▸ **Data for the task**
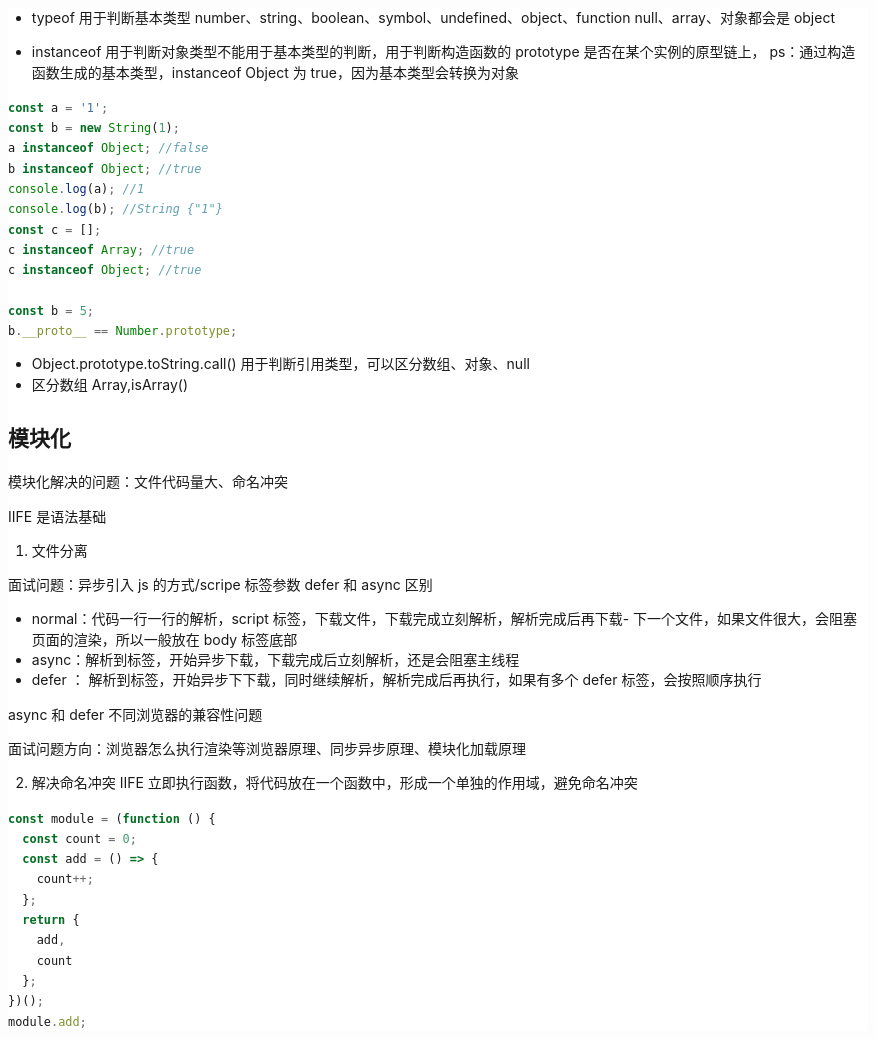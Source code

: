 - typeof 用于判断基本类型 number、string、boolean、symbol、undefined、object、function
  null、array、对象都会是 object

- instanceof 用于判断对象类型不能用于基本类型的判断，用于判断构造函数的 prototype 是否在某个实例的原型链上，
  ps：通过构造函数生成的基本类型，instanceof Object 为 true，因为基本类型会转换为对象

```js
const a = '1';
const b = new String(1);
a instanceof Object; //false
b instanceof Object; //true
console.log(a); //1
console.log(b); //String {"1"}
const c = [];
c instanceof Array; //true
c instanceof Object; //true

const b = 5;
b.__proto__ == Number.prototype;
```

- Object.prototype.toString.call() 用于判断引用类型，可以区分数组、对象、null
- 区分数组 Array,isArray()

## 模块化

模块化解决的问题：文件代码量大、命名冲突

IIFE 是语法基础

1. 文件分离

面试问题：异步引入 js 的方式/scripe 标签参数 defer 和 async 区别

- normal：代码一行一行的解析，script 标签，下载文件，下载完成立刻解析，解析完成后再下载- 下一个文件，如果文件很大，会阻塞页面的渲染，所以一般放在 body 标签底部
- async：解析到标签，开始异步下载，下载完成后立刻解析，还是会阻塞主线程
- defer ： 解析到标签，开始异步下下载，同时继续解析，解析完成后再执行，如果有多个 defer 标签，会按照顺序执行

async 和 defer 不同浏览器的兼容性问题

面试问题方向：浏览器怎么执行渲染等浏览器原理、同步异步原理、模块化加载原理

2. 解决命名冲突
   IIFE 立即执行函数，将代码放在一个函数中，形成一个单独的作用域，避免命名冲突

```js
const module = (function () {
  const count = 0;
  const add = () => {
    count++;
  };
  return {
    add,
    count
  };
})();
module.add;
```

▸ **Task item**
Set the records down again exactly, with no pictures.

▸ **Exercise output**
Source code

: - typeof 用于判断基本类型 number、string、boolean、symbol、undefined、object、function
  null、array、对象都会是 object

- instanceof 用于判断对象类型不能用于基本类型的判断，用于判断构造函数的 prototype 是否在某个实例的原型链上，
  ps：通过构造函数生成的基本类型，instanceof Object 为 true，因为基本类型会转换为对象

```js
const a = '1';
const b = new String(1);
a instanceof Object; //false
b instanceof Object; //true
console.log(a); //1
console.log(b); //String {"1"}
const c = [];
c instanceof Array; //true
c instanceof Object; //true

const b = 5;
b.__proto__ == Number.prototype;
```

- Object.prototype.toString.call() 用于判断引用类型，可以区分数组、对象、null
- 区分数组 Array,isArray()

## 模块化

模块化解决的问题：文件代码量大、命名冲突

IIFE 是语法基础

1. 文件分离

面试问题：异步引入 js 的方式/scripe 标签参数 defer 和 async 区别

- normal：代码一行一行的解析，script 标签，下载文件，下载完成立刻解析，解析完成后再下载- 下一个文件，如果文件很大，会阻塞页面的渲染，所以一般放在 body 标签底部
- async：解析到标签，开始异步下载，下载完成后立刻解析，还是会阻塞主线程
- defer ： 解析到标签，开始异步下下载，同时继续解析，解析完成后再执行，如果有多个 defer 标签，会按照顺序执行

async 和 defer 不同浏览器的兼容性问题

面试问题方向：浏览器怎么执行渲染等浏览器原理、同步异步原理、模块化加载原理

2. 解决命名冲突
   IIFE 立即执行函数，将代码放在一个函数中，形成一个单独的作用域，避免命名冲突

```js
const module = (function () {
  const count = 0;
  const add = () => {
    count++;
  };
  return {
    add,
    count
  };
})();
module.add;
```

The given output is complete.